Kavre, Nepal, 16/12/2011 – Saem da plateia gritos sufocados na medida em que aparecem na tela chocantes imagens de mãos humanas devoradas pelo arsênico, do cadáver de uma vaca tão esquálida que parece bidimensional e de uma criança faminta pendurada na teta de um animal para se alimentar. “Mostro estas fotografias para que compreendam porque devemos nos concentrar no meio ambiente”, afirma um monge budista vestido de vermelho, que criou em seu computador portátil uma arrepiante coleção de imagens que chama de “Uma história verdadeira da Mãe Terra”.
Karma Samdup Lama, filho de um camponês pobre, tornou-se budista aos 12 anos. Agora, é subdiretor de uma escola de noviços. Ele mostra seu documentário a 60 monges e monjas reunidos no monastério de Thrangu Tashi Yangste, na aldeia de Namo Buda, 40 quilômetros a leste da capital nepalesa. É um encontro especial. Embora comece com o Tashi Tsikgye, as orações tibetanas cantadas como benção, a reunião é sobre a mudança climática.
O encontro Monges pela Mudança Climática reuniu, no mês passado, religiosos de vários monastérios e conventos do Nepal para debater ideias destinadas a reduzir suas emissões de dióxido de carbono e as razões de tais medidas. A iniciativa partiu da organização The Smalll Earth Nepal (SEN – Pequena Terra Nepal), que promove a conservação e um estilo de vida sustentável, e contou com apoio da Fundação Korea Green, com sede em Seul, na Coreia do Sul.
“Decidimos começar um programa para conscientizar sobre a mudança climática com os monges e as monjas porque o Nepal é um país muito devoto”, disse Niranjan Bista, coordenador do projeto do SEN. “Busca inspiração e modelos em comunidades religiosas”, explicou. No Nepal há muitas religiões, mas a SEN escolheu a comunidade budista porque uma pesquisa do jovem cientista Sundar Layalu, durante um projeto promovido pelo British Council, concluiu que os monastérios lançam na atmosfera mais carbono do que se imagina.

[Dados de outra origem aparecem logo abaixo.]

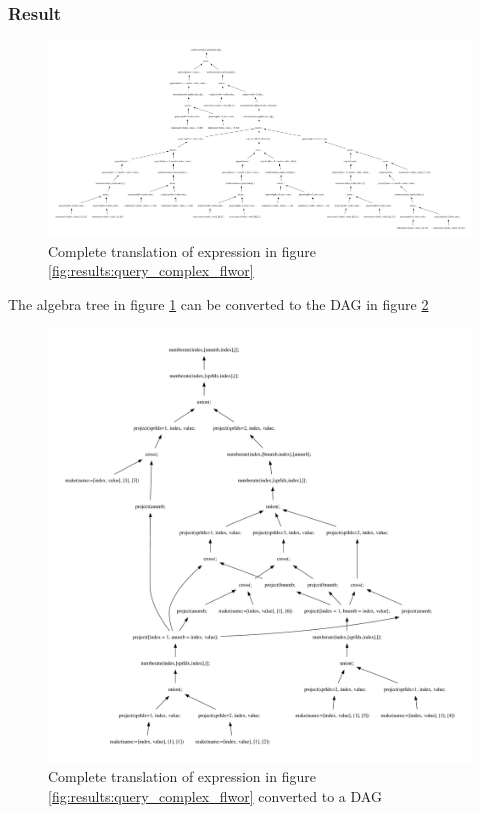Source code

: \subsubsection{Result}

\begin{figure}[!htp]
\begin{center}
  \includegraphics[width=1.0\textwidth]{img/graphs/td_impl_flwor_complex_xq_relalg} \caption{Complete translation of expression in figure
  \ref{fig:results:query_complex_flwor}}
  \label{fig:results:query_complex_flwor_result}
\end{center}
\end{figure}


The algebra tree in figure \ref{fig:results:query_complex_flwor_result} can
be converted to the DAG in figure
\ref{fig:results:query_complex_flwor_result_dag}

\begin{figure}[!htp]
\begin{center}
  \includegraphics[width=1.0\textwidth]{img/graphs/td_impl_flwor_complex_xq_relalg_dag} 
  \caption{Complete translation of expression in figure
  \ref{fig:results:query_complex_flwor} converted to a DAG}
  \label{fig:results:query_complex_flwor_result_dag}
\end{center}
\end{figure}
\newpage

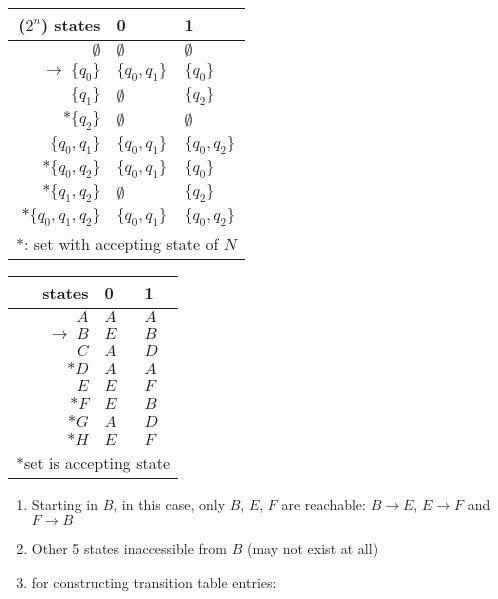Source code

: \documentclass[10pt,a4paper,landscape]{article}
\begin{document}
\begin{multicols*}{3}
\begin{minipage}{.6\linewidth}
  \centering
  \begin{tabular}{r||l|l}
    ($2^{n}$) states & 0 & 1 \\
    \hline
    \hline
    $\emptyset$ & $\emptyset$ & $\emptyset$ \\
    $\to\; \{q_{0}\}$    & $\{q_{0},q_{1}\}$ & $\{q_{0}\}$\\
    $\{q_{1}\}$          & $\emptyset$      & $\{q_{2}\}$\\
    $*\{q_{2}\}$         & $\emptyset$      & $\emptyset$\\
    $\{q_{0},q_{1}\}$ & $\{q_{0},q_{1}\}$ & $\{q_{0},q_{2}\}$\\
    $*\{q_{0},q_{2}\}$ & $\{q_{0},q_{1}\}$ & $\{q_{0}\}$\\
    $*\{q_{1},q_{2}\}$ & $\emptyset$ & $\{q_{2}\}$\\
    $*\{q_{0},q_{1},q_{2}\}$ & $\{q_{0},q_{1}\}$ & $\{q_{0},q_{2}\}$\\
    \hline
    \hline
    \multicolumn{3}{l}{*: set with accepting state of $N$}
  \end{tabular}
\end{minipage}
\begin{minipage}{.4\linewidth}
  \begin{tabular}{r||l|l}
    states & 0 & 1 \\
    \hline
    \hline
    $A$ & $A$ & $A$ \\
    $\to\;B$  & $E$ & $B$\\
    $C$       & $A$ & $D$\\
    $*D$      & $A$ & $A$\\
    $E$       & $E$ & $F$\\
    $*F$      & $E$ & $B$\\
    $*G$      & $A$ & $D$\\
    $*H$    & $E$ & $F$\\
    \hline
    \hline
    \multicolumn{3}{l}{*set is accepting state}
  \end{tabular}
\end{minipage}
\begin{enumerate}
\item Starting in $B$, in this case, only $B$, $E$, $F$ are reachable: $B\to E$, $E\to F$ and $F\to B$
\item Other 5 states inaccessible from $B$ (may not exist at all)
\item {} for constructing transition table entries:
  \begin{enumerate}[label={\alph*.}]

\end{enumerate}
\end{enumerate}
\end{multicols*}
\end{document}
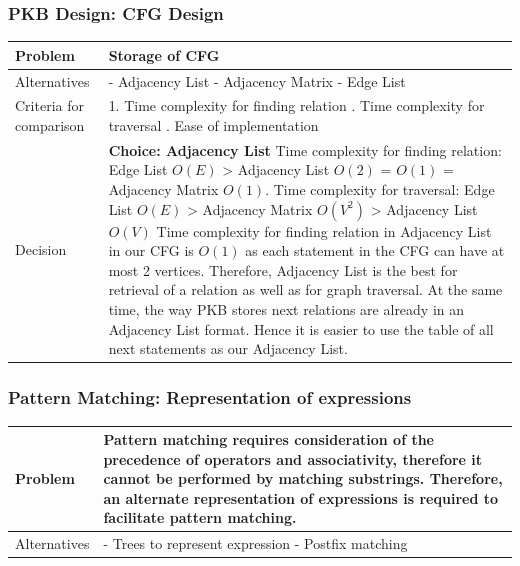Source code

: \documentclass[12pt]{article}
\begin{document}
{{{{{{{{{{{{{\subsubsection{PKB Design: CFG Design}
\begin{tabular}{|L{5cm} | L{12cm}| }
\hline
Problem &
Storage of CFG
 \\
    \hline
    Alternatives &
- Adjacency List
\newline - Adjacency Matrix
\newline - Edge List

 \\
\hline
    Criteria for comparison &
1. Time complexity for finding relation
. Time complexity for traversal
. Ease of implementation
 \\
 \hline
   Decision & \textbf{Choice: Adjacency List}
\newline
Time complexity for finding relation: Edge List $O(E)$ > Adjacency List $O(2)$ = $O(1)$ = Adjacency Matrix $O(1)$. \newline
Time complexity for traversal: Edge List $O(E)$ > Adjacency Matrix $O(V^2)$ > Adjacency List $O(V)$ \newline
Time complexity for finding relation in Adjacency List in our CFG is $O(1)$ as each statement in the CFG can have at most 2 vertices. Therefore, Adjacency List is the best for retrieval of a relation as well as for graph traversal. At the same time, the way PKB stores next relations are already in an Adjacency List format. Hence it is easier to use the table of all next statements as our Adjacency List.

 \\
 \hline
\end{tabular}
\subsubsection{Pattern Matching: Representation of expressions}
\begin{tabular}{|L{5cm} | L{12cm}| }
\hline
Problem &
Pattern matching requires consideration of the precedence of operators and associativity, therefore it cannot be performed by matching substrings. Therefore, an alternate representation of expressions is required to facilitate pattern matching.
 \\
    \hline
    Alternatives &
- Trees to represent expression
\newline - Postfix matching



\end{tabular}}}}}}}}}}}}}}
\end{document}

O budismo rechaça os luxos materiais para alcançar a espiritualidade, e os monges levam vidas austeras. Contudo, Layalu, que escolheu o monastério de Thrangu Tashi Yangste para sua pesquisa, entre 2009 e 2010, concluiu que suas emissões de dióxido de carbono eram altas devido à soma de uso de combustíveis fósseis e à grande quantidade de visitantes. “Os monastérios costumam estar localizados em lugares altos, de difícil acesso, e o transporte de alimentos e outros produtos exige mais combustível. Também empregam geradores para bombear água potável, além do enorme consumo de incenso”, explicou Sudarshan Rajbhandari, vice-presidente do SEN.
A organização ensinou os monges a cozinhar utilizando briquetes de material descartável. Além disso, o monastério passou a usar paineis solares para aquecer a água, substituiu as xícaras de chá por jarras de barro biodegradável, intensificou o plantio de árvores e proibiu os sacos plásticos. “Buda nos ensina a proteger o meio ambiente”, contou Karma Sandup. “Ele dizia que devemos nossa existência a quatro elementos, água, terra, ar e fogo, e temos que conservá-los. Também dizia que as plantas devem nutrir-se até virarem árvores”, acrescentou. Karma Drolma, uma mulher de 55 anos do afastado distrito montanhoso de Manang, uniu-se à abadia Thrangu Tara para monjas budistas quando entrou na adolescência. Só sabe ler e escrever em tibetano e vive no claustro, mas conhece as consequências da mudança climática. “As montanhas derretem e os rios secam. Se continuar assim, a água desaparecerá, e um dia as pessoas e os animais morrerão”, afirmou.
A escolha do monastério de Namo Buda para uma reunião informativa sobre mudança climática ocorreu por se tratar de um “destino turístico muito conhecido, e esperamos que a mensagem também chegue a essa gente”, afirmou Bista. Os monges terminaram o encontro com a promessa de fazer todo o possível para conter a ameaça da mudança climática, “que significa maior sofrimento humano, desigualdade e um dano irreversível à Terra”. Um cartaz colocado na entrada do monastério recorda aos residentes e visitantes os ensinamentos de Buda. “Buda pregou que o bem-estar de toda a vida na Terra, não apenas a humana, é importante e igualmente valioso. Temos a obrigação de nos apegarmos a uma forma de vida mais considerada, que resulte em um equilíbrio natural e em um futuro harmonioso”. Envolverde/IPS
* Este artigo é parte de uma série apoiada pela Aliança Clima e Desenvolvimento (CDKN).